At 60, Ma has retained his technique. His Bach was extraordinarily clean, with few lapses in intonation or tonal finish. His approach to Bach was personal and emotional, while respecting the sturdy rhythmic pulse of these dance-based works.

In the Prelude to the Suite No. 1, probably the best-known movement of all the Bach cello suites, he came down hard on the bass notes in the long flights up the scale, grounding the passages in a sense of polyphonic harmony, even if only individual notes were heard at once. Throughout the movement, his energetic playing gave the movement a lively, forward motion.

His playing could be rustic and earthy, as in the bouncy Gigue that concludes the first suite. He played with crisp assurance in the formal Menuett movements. He brought a joyous exuberance to the rapid bow strokes of the life-affirming Prelude to the Suite No. 6, taking it to an ecstatic climax. He brought delicate bowing and a playful style to the suite’s Courante.

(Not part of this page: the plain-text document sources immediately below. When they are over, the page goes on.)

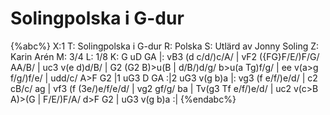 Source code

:# Solingpolska i G-dur

{%abc%}
X:1
T: Solingpolska i G-dur
R: Polska
S: Utlärd av Jonny Soling
Z: Karin Arén
M: 3/4
L: 1/8
K: G
uD GA |: vB3 (d c/d/)c/A/ | vF2 ({FG}F/E/)F/G/ AA/B/ | uc3 v(e d)d/B/ | G2 (G2 B)>u(B |
d/B/)d/g/ b>u(a Tg)f/g/ | ee v(a>g f/g/)f/e/ | udd/c/ A>F G2 |1 uG3 D GA :|2 uG3 v(g b)a |: 
vg3 (f e/f/)e/d/ | c2 cB/c/ ag | vf3 (f (3e/)e/f/e/d/ | vg2 gf/g/ ba | 
Tv(g3 Tf e/f/)e/d/ | uc2 v(c>B A)>(G | F/E/)F/A/ d>F G2 | uG3 v(g b)a :|
{%endabc%}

Particularly striking through all three suites was his playing of the Sarabande movements, stately dances in which Bach made maximum use of the cello’s ability to play two or three notes at once. He played the Sarabande of the Suite No. 6 with particular eloquence, building it from its gentle, meditative beginning to a climax in grandiose broken chords.

Many listeners may not be accustomed to hearing the climax of the Gigue of the Suite No. 2 turn into a high-speed blur, as it did in his hands. But if Ma’s playing of the passage lacked the metronomic clarity usually associated with Bach, it acquired a grinding, raucous intensity that gave the movement an unaccustomed force.

The works performed before each of the Bach suites came from Ma’s travels beyond the borders of the Western classical tradition. The Allegretto from Saygun’s Partita for solo cello was a ruminative, Middle Eastern-inflected work, in which Ma’s cello at times sobbed like a tenor. O’Connor’s Appalachia Waltz, despite its inspiration in American folk music, seemed at home surrounded by Bach, with its dancelike rhythms and use of two strings at once. Zhao’s work, Summer in the High Grassland, was the least interesting, consisting of simple melodies played against an open string.

As an encore Ma played Song of the Birds, a Catalan tune often played by Pablo Casals, performed with a singing tone and a touch of nostalgia.